Sintió un súbito deseo de alejarse del barco cuanto antes. Por esa razón, dejó las tres cartas sobre la mesita, que estaba atornillada al entarimado.
—Vienen de camino tres copias de una misma fotografía —dijo—. Quiero que Forsman y Berta tengan una cada uno. La tercera es para que se la hagan llegar a mi madre.
Abrió el monedero y sacó unos cuantos billetes grandes de moneda portuguesa. El capitán se negó a aceptarlos. Hanna se preguntó fugazmente con qué moneda le habría pagado a Felicia sus servicios. Sintió cierta repulsa al imaginarse al capitán desnudo encima del hermoso cuerpo de Felicia.
Svartman la acompañó a cubierta.
—Volveré a Suecia dentro de un tiempo —dijo—. Hay más buques suecos que atracan aquí de vez en cuando. Pero aún no puedo partir, he asumido una responsabilidad mientras la propietaria esté enferma y no puedo abandonar la ciudad hasta que se recupere.
—Por supuesto —dijo el capitán.
«No me cree», constató Hanna para sus adentros. «O al menos desconfía de lo que le digo. Y, bien mirado, ¿por qué no iba a hacerlo?».
Recorrieron el barco, observaron al gato de los bosques noruegos que había subido a bordo en Sundsvall y que ahora dormía enroscado en el corazón de una maroma enrollada.
—Berta —dijo Hanna de pronto—. Supongo que sigue con Forsman, ¿no?
—Ha tenido un hijo —reveló el capitán—. En realidad, no sé quién es el padre, pero sí que Forsman le permitió que se quedara.

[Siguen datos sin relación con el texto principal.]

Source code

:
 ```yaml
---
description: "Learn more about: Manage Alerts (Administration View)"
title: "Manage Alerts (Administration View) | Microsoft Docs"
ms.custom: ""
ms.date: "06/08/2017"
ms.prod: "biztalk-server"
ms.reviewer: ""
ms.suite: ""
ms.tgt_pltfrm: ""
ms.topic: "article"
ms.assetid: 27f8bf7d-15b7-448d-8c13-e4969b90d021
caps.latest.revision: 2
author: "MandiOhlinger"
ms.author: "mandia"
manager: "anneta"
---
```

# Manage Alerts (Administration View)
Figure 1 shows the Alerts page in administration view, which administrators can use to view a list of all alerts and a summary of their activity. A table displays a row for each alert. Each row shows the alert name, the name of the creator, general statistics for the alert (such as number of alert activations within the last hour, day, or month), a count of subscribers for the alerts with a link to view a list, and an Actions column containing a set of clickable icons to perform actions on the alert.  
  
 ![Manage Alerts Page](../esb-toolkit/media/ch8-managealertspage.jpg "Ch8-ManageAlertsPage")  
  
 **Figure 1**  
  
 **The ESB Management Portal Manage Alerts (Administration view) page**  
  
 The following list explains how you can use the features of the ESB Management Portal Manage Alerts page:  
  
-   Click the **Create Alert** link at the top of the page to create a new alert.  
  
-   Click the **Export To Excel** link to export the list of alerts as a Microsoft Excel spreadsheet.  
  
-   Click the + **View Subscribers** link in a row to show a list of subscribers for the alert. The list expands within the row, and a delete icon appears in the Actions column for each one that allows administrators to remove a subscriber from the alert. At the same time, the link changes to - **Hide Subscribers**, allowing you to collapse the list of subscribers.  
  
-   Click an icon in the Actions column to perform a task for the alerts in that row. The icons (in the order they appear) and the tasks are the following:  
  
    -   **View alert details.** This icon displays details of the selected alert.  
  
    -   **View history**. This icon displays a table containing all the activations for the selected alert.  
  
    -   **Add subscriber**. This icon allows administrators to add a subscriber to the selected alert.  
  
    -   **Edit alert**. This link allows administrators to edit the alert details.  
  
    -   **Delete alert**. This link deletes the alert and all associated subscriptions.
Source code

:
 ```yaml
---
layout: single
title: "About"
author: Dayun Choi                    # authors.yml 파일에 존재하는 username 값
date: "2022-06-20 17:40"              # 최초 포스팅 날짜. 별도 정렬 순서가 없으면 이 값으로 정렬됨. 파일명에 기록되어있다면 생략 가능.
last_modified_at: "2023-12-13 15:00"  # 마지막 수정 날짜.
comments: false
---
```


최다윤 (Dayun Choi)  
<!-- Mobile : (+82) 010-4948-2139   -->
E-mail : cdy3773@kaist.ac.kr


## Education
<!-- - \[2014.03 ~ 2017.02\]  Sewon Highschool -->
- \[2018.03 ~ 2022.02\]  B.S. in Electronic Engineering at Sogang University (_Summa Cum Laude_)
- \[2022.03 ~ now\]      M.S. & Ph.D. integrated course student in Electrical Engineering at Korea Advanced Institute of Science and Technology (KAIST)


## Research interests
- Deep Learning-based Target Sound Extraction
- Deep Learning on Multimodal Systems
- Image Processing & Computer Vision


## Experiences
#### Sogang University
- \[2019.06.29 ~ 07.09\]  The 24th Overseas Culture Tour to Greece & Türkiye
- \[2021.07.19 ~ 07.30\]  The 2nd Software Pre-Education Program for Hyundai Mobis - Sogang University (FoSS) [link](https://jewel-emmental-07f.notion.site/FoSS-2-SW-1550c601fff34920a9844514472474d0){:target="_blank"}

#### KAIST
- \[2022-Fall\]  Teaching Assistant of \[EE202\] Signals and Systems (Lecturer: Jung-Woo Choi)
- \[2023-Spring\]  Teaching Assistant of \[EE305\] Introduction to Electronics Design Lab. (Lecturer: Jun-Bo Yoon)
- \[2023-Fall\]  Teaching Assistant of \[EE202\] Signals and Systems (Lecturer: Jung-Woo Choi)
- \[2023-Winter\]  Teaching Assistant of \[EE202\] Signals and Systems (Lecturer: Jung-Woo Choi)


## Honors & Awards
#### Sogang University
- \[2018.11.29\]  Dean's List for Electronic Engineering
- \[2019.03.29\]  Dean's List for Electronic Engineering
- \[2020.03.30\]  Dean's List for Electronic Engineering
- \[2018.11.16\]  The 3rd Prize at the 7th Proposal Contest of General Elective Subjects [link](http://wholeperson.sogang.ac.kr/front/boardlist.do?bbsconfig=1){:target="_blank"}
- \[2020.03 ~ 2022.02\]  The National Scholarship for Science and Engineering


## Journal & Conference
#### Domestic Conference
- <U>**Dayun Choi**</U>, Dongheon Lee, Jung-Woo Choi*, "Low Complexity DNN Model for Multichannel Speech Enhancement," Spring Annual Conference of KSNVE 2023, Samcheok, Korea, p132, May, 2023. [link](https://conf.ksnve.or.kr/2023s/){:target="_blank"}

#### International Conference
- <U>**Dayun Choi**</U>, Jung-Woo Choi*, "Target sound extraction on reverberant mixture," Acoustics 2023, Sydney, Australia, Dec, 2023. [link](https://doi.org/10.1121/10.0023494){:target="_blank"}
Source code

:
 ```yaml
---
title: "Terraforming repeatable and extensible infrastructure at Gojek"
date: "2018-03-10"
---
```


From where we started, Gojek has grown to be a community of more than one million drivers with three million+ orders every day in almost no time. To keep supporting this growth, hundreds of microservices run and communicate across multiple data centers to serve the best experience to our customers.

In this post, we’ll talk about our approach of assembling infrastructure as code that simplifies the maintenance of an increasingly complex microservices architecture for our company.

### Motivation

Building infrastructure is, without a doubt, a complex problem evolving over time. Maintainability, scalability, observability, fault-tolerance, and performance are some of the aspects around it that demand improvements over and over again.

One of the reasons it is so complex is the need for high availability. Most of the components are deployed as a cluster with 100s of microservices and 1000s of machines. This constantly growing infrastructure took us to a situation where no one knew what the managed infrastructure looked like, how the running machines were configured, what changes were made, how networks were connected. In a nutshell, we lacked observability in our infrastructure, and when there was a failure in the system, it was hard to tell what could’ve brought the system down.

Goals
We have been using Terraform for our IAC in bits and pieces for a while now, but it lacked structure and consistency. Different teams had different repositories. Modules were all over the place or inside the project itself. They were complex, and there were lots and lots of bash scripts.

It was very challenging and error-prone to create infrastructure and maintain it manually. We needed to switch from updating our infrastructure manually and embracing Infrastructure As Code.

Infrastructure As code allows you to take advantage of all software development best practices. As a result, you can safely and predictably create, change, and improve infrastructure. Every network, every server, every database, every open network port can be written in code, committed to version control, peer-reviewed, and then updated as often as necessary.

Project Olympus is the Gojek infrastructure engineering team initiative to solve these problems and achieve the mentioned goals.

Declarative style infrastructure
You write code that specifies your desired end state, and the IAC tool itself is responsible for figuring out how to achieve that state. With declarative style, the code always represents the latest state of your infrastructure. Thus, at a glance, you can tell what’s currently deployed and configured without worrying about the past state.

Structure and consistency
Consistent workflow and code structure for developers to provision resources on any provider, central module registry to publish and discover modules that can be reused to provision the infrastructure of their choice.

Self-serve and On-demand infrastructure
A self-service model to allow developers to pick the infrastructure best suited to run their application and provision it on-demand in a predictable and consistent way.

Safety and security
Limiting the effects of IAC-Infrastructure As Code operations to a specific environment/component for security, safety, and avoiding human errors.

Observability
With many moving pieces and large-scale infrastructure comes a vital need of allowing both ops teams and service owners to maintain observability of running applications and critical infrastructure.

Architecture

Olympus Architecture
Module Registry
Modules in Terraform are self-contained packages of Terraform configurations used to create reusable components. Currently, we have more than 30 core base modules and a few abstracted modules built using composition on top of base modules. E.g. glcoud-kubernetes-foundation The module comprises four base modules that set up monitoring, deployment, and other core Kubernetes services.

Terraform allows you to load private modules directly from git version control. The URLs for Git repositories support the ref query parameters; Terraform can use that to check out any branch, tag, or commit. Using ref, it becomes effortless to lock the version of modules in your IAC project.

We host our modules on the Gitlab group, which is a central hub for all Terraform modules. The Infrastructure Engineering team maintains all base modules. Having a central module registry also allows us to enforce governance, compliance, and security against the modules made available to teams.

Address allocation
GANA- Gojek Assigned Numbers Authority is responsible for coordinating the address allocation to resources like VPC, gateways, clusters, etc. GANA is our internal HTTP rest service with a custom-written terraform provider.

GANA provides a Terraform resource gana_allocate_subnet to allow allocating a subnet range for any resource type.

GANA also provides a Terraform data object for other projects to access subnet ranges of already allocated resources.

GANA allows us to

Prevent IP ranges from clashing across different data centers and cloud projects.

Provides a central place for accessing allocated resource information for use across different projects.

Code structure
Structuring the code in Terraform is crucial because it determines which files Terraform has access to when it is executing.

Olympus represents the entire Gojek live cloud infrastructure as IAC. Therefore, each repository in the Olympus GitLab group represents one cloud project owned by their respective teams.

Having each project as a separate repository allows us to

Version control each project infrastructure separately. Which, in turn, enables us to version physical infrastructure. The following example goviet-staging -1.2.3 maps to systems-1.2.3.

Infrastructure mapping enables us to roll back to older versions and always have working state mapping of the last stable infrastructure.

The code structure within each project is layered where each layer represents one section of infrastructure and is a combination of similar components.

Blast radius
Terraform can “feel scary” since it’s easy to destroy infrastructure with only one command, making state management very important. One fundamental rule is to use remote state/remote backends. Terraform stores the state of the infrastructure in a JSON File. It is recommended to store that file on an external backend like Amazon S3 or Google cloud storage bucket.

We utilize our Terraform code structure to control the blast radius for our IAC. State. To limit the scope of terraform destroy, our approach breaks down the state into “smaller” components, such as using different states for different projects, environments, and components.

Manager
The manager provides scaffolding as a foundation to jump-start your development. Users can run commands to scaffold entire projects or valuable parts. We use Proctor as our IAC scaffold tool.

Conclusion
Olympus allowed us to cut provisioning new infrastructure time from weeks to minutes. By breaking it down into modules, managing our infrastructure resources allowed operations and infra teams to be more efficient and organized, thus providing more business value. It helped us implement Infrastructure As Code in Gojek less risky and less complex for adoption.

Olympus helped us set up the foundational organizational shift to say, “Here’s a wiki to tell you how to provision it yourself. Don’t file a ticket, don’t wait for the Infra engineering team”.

Hanna sospechó enseguida que el padre de aquella criatura era el propio Forsman. De lo contrario, jamás le habría permitido a Berta que siguiera en la casa.

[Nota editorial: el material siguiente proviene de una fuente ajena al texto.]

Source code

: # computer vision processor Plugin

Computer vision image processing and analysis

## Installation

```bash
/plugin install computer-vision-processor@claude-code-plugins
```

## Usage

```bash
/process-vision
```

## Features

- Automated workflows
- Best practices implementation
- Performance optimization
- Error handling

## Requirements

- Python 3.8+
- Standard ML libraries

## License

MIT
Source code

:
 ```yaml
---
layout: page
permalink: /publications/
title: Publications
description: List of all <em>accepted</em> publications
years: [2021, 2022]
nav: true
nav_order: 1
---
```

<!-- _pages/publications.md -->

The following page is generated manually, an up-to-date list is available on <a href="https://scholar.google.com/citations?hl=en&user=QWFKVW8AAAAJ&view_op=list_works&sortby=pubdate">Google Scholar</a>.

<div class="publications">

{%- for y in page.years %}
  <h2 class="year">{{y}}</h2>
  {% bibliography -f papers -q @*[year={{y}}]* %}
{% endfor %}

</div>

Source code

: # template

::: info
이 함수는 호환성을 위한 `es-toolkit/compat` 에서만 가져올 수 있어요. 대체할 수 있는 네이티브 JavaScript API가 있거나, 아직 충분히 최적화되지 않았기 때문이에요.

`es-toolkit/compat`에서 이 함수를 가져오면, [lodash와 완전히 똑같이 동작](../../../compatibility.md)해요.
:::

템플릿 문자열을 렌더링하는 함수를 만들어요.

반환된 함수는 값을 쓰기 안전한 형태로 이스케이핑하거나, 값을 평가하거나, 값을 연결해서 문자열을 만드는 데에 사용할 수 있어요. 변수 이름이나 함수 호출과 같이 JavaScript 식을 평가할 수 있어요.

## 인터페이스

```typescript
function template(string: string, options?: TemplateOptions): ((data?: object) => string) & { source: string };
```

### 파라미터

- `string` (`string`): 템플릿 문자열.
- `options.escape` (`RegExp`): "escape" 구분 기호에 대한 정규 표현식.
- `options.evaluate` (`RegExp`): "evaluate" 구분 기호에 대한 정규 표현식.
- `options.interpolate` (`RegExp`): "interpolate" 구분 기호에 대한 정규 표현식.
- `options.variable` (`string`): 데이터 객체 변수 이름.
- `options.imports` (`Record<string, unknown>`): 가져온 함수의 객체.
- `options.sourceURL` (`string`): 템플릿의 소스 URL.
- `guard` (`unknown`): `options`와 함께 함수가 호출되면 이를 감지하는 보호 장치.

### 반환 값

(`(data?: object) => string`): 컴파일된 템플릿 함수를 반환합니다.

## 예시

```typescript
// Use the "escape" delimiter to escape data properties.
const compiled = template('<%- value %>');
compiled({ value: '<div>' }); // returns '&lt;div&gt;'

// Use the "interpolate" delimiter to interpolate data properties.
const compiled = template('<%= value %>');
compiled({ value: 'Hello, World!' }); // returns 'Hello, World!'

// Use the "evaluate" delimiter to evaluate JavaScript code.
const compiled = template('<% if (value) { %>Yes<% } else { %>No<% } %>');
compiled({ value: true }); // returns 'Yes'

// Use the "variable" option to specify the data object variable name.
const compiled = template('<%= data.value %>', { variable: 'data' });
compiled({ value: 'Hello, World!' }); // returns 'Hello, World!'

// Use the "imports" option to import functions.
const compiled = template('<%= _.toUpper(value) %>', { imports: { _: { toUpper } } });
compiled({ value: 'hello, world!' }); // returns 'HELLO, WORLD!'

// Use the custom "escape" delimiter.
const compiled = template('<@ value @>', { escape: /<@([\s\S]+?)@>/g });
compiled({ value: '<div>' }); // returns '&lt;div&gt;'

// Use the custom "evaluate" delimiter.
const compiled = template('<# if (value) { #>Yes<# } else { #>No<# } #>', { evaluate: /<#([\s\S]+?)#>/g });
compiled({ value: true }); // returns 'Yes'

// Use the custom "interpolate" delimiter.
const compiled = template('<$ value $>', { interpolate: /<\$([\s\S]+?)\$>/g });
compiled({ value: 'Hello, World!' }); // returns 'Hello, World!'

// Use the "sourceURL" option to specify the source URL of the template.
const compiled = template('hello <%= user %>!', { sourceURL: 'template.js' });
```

«La soledad de Berta», se dijo. «Y la mía. ¿Qué las diferencia, en realidad?».
En ese momento apareció corriendo por el muelle un hombre negro. Llevaba en la mano un paquete que contenía las fotografías de Picard. El capitán ayudó a Hanna a abrir el paquete. La imagen en blanco y negro mostraba a Hanna verdaderamente tal y como ella había posado, tal y como era, estaba claro. Una mujer, aún muy joven, que mira directo a la cámara con valor y resolución.

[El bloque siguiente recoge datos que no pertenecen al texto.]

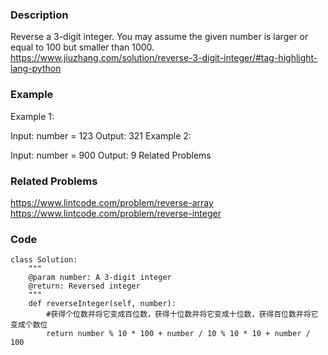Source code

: ### Description

Reverse a 3-digit integer.
You may assume the given number is larger or equal to 100 but smaller than 1000.
https://www.jiuzhang.com/solution/reverse-3-digit-integer/#tag-highlight-lang-python

### Example
Example 1:

Input: number = 123
Output: 321
Example 2:

Input: number = 900
Output: 9
Related Problems

### Related Problems
https://www.lintcode.com/problem/reverse-array
https://www.lintcode.com/problem/reverse-integer

### Code
```
class Solution:
    """
    @param number: A 3-digit integer 
    @return: Reversed integer 
    """
    def reverseInteger(self, number):
        #获得个位数并将它变成百位数，获得十位数并将它变成十位数，获得百位数并将它变成个数位
        return number % 10 * 100 + number / 10 % 10 * 10 + number / 100
```
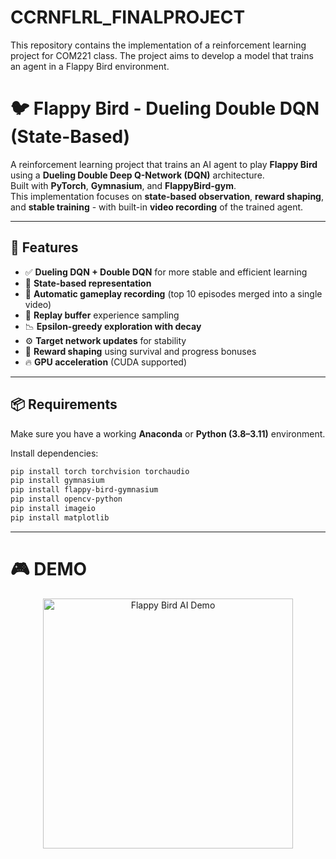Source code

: # CCRNFLRL_FINALPROJECT
This repository contains the implementation of a reinforcement learning project for COM221 class. The project aims to develop a model that trains an agent in a Flappy Bird environment.

# 🐦 Flappy Bird - Dueling Double DQN (State-Based)

A reinforcement learning project that trains an AI agent to play **Flappy Bird** using a **Dueling Double Deep Q-Network (DQN)** architecture.  
Built with **PyTorch**, **Gymnasium**, and **FlappyBird-gym**.  
This implementation focuses on **state-based observation**, **reward shaping**, and **stable training** - with built-in **video recording** of the trained agent.

---

## 🚀 Features

- ✅ **Dueling DQN + Double DQN** for more stable and efficient learning  
- 🧠 **State-based representation**
- 🎥 **Automatic gameplay recording** (top 10 episodes merged into a single video)  
- 💾 **Replay buffer** experience sampling  
- 📉 **Epsilon-greedy exploration with decay**  
- ⚙️ **Target network updates** for stability  
- 🧩 **Reward shaping** using survival and progress bonuses  
- 🔥 **GPU acceleration** (CUDA supported)

---

## 📦 Requirements

Make sure you have a working **Anaconda** or **Python (3.8–3.11)** environment.

Install dependencies:

```bash
pip install torch torchvision torchaudio
pip install gymnasium
pip install flappy-bird-gymnasium
pip install opencv-python
pip install imageio
pip install matplotlib

```
---
# 🎮 DEMO
<p align="center">
  <img src="https://github.com/teejx/Flappy-Bird/blob/main/asset/flappy-bird-demo.gif" alt="Flappy Bird AI Demo" width="400">
</p>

—Tanto Forsman como tu madre se pondrán muy contentos —auguró el capitán—. En el caso de Forsman, puede que se sienta más bien aliviado al ver que estás viva.
Cuando se despidieron en la pasarela, el capitán aún tenía una última pregunta que hacerle.
—¿Dónde les digo que trabajas?
—En un hotel —respondió Hanna—. El hotel Paraíso.
Se estrecharon la mano. Hanna no se volvió a mirar mientras se alejaba.
Al día siguiente, al regresar al puerto, comprobó que el barco ya había zarpado.